Goal of the exercise
Repeat, word for word, each of the records shown below, without their pictures.

BEGIN Exercise inputs

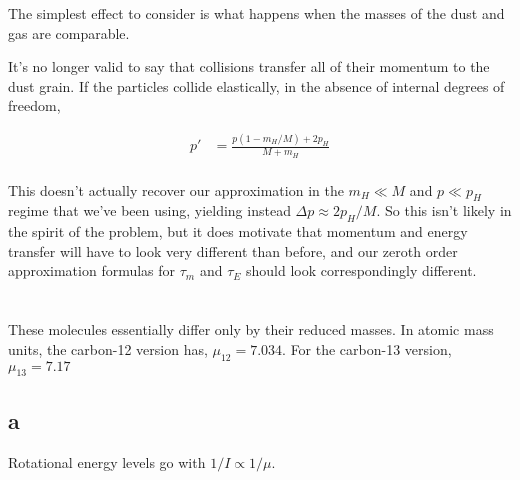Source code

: \documentclass[12pt]{article}
\begin{document}
The simplest effect to consider is what happens when the masses of the dust and gas are comparable.

It's no longer valid to say that collisions transfer all of their momentum to the dust grain. If the particles collide elastically, in the absence of internal degrees of freedom,

\begin{align*}
p' &= \frac{p(1-m_H/M)+2p_H}{M+m_H} \\[11pt]
\end{align*}

This doesn't actually recover our approximation in the \(m_H \ll M\) and \(p \ll p_H\) regime that we've been using, yielding instead \(\Delta p \approx 2p_H/M \). So this isn't likely in the spirit of the problem, but it does motivate that momentum and energy transfer will have to look very different than before, and our zeroth order approximation formulas for \(\tau_m\) and \(\tau_E\) should look correspondingly different.


\section{}

These molecules essentially differ only by their reduced masses. In atomic mass units, the carbon-12 version has, \(\mu_{12} = 7.034\). For the carbon-13 version, \(\mu_{13} = 7.17\)

\subsection*{a}

Rotational energy levels go with \(1/I \propto 1/\mu\).  
\end{document}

END Exercise inputs

Your solution
Source code

: \documentclass[12pt]{article}
\begin{document}
The simplest effect to consider is what happens when the masses of the dust and gas are comparable.

It's no longer valid to say that collisions transfer all of their momentum to the dust grain. If the particles collide elastically, in the absence of internal degrees of freedom,

\begin{align*}
p' &= \frac{p(1-m_H/M)+2p_H}{M+m_H} \\[11pt]
\end{align*}

This doesn't actually recover our approximation in the \(m_H \ll M\) and \(p \ll p_H\) regime that we've been using, yielding instead \(\Delta p \approx 2p_H/M \). So this isn't likely in the spirit of the problem, but it does motivate that momentum and energy transfer will have to look very different than before, and our zeroth order approximation formulas for \(\tau_m\) and \(\tau_E\) should look correspondingly different.


\section{}

These molecules essentially differ only by their reduced masses. In atomic mass units, the carbon-12 version has, \(\mu_{12} = 7.034\). For the carbon-13 version, \(\mu_{13} = 7.17\)

\subsection*{a}

Rotational energy levels go with \(1/I \propto 1/\mu\).  
\end{document}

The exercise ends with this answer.